Scientists Discover a New Driver for Warming Arctic Temperatures

First Posted: Nov 04, 2014 11:06 AM EST

Scientists may have discovered a new mechanism that could be a huge contributor when it comes to warming in the Arctic. They've found that open oceans are far less efficient than sea ice when it comes to emitting in the far-infrared region of the spectrum, which could be contributing to the warming of the polar climate.

It's difficult to measure a surface's effectiveness when it comes to emitting far-infrared energy. In addition, its influence on the planet's climate is not well represented in climate models. In fact, models usually assume that all surfaces are 100 percent efficient in emitting far-infrared energy-something that's clearly not the case.

"Far-infrared surface emissivity is an unexplored topic, but it deserves more attention," said Daniel Feldman, one of the researchers, in a news release. "Our research found that non-frozen surfaces are poor emitters compared to frozen surfaces. And this discrepancy has a much bigger impact on the polar climate than today's models indicate."

This is especially important when looking at the polar environment. Open oceans are much less efficient than sea ice when it comes to emitting in the far-infrared region of the spectrum. This means that the Arctic Ocean traps a lot of energy in far-infrared radiation.

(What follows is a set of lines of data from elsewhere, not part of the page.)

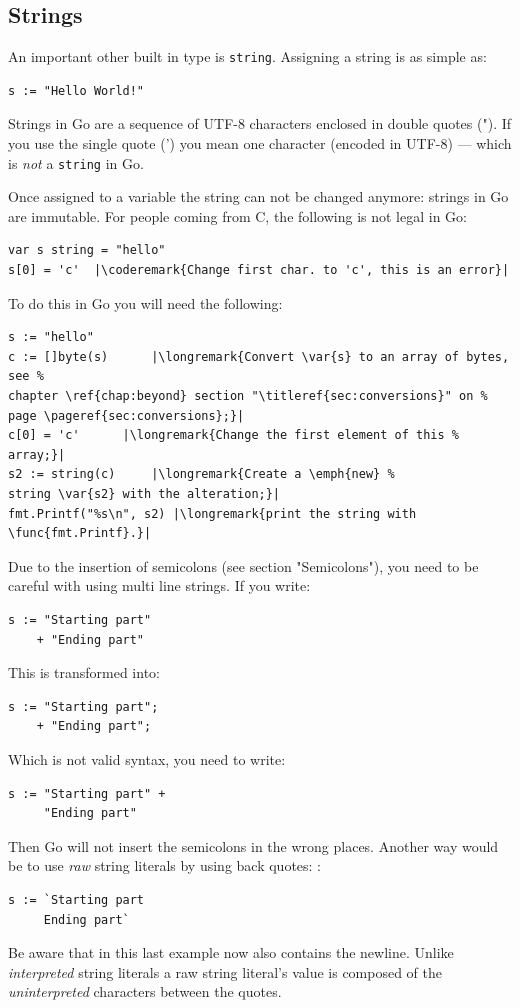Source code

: \subsection{Strings}
An important other built in type is \lstinline{string}. Assigning a
string is as simple as:
\begin{lstlisting}
s := "Hello World!"
\end{lstlisting}
Strings in Go are a sequence of UTF-8 characters enclosed in double
quotes ("). If you use the single quote (') you mean one character
(encoded in UTF-8) --- which is \emph{not} a \lstinline{string} in Go.

Once assigned to a variable the string can not be changed anymore: strings in Go are
immutable. For
people coming from C, the following is not legal in Go:
\begin{lstlisting}
var s string = "hello"
s[0] = 'c'  |\coderemark{Change first char. to 'c', this is an error}|
\end{lstlisting}
To do this in Go you will need the following:
\begin{lstlisting}
s := "hello"
c := []byte(s)	    |\longremark{Convert \var{s} to an array of bytes, see %
chapter \ref{chap:beyond} section "\titleref{sec:conversions}" on %
page \pageref{sec:conversions};}|
c[0] = 'c'	    |\longremark{Change the first element of this %
array;}|
s2 := string(c)     |\longremark{Create a \emph{new} %
string \var{s2} with the alteration;}|
fmt.Printf("%s\n", s2) |\longremark{print the string with \func{fmt.Printf}.}|
\end{lstlisting}
\showremarks

\begin{lbar}
Due to the insertion of semicolons (see \cite{effective_go} section
"Semicolons"), you need to be careful with using multi line strings. If
you write:
\begin{lstlisting}
s := "Starting part"
    + "Ending part"
\end{lstlisting}
This is transformed into:
\begin{lstlisting}
s := "Starting part";
    + "Ending part";
\end{lstlisting}
Which is not valid syntax, you need to write:
\begin{lstlisting}
s := "Starting part" +
     "Ending part"
\end{lstlisting}
Then Go will not insert the semicolons in the wrong places. Another way
would be to use \emph{raw} string literals by using back quotes: :
\begin{lstlisting}
s := `Starting part
     Ending part`
\end{lstlisting}
Be aware that in this last example  now also contains the newline.
Unlike \emph{interpreted} string literals  a raw string literal's value
is composed of the \emph{uninterpreted} characters between the quotes.
\end{lbar}
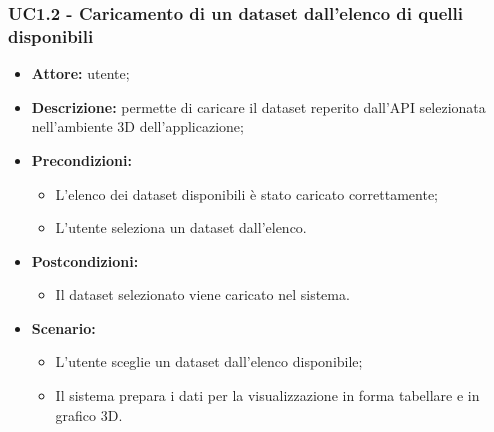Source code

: \subsubsection{UC1.2 - Caricamento di un dataset dall'elenco di quelli disponibili}
\begin{itemize}
    \item \textbf{Attore:} utente;
    \item \textbf{Descrizione:} permette di caricare il dataset reperito dall'API selezionata nell'ambiente 3D dell'applicazione;
    \item \textbf{Precondizioni:}
    \begin{itemize}
        \item L'elenco dei dataset disponibili è stato caricato correttamente;
        \item L'utente seleziona un dataset dall'elenco.
    \end{itemize}
    \item \textbf{Postcondizioni:}
    \begin{itemize}
        \item Il dataset selezionato viene caricato nel sistema.
    \end{itemize}
    \item \textbf{Scenario:}
    \begin{itemize}
        \item L'utente sceglie un dataset dall'elenco disponibile;
        \item Il sistema prepara i dati per la visualizzazione in forma tabellare e in grafico 3D.
    \end{itemize}
\end{itemize}
\newpage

"Based on our findings, we recommend that more efforts be made to measure far-infrared surface emissivity," said Feldman. "These measurements will help climate models better simulate the effects of this phenomenon on Earth's climate."

The scientists conducted simulations that were run on a global atmosphere climate model called the Community Earth System Model. These simulations revealed that far-infrared surface emissions have the biggest impact on the climates of arid high-latitude and high-altitude regions. More specifically, they showed that in the Arctic, far-infrared surface emissions could have a huge impact on warming.

"We found that in very arid areas, the extent to which the surface emits far-infrared energy really matters," said Feldman. "It controls the thermal energy budget for the entire region, so we need to measure and model it better."

The findings are published in the journal Proceedings of the National Academy of Sciences.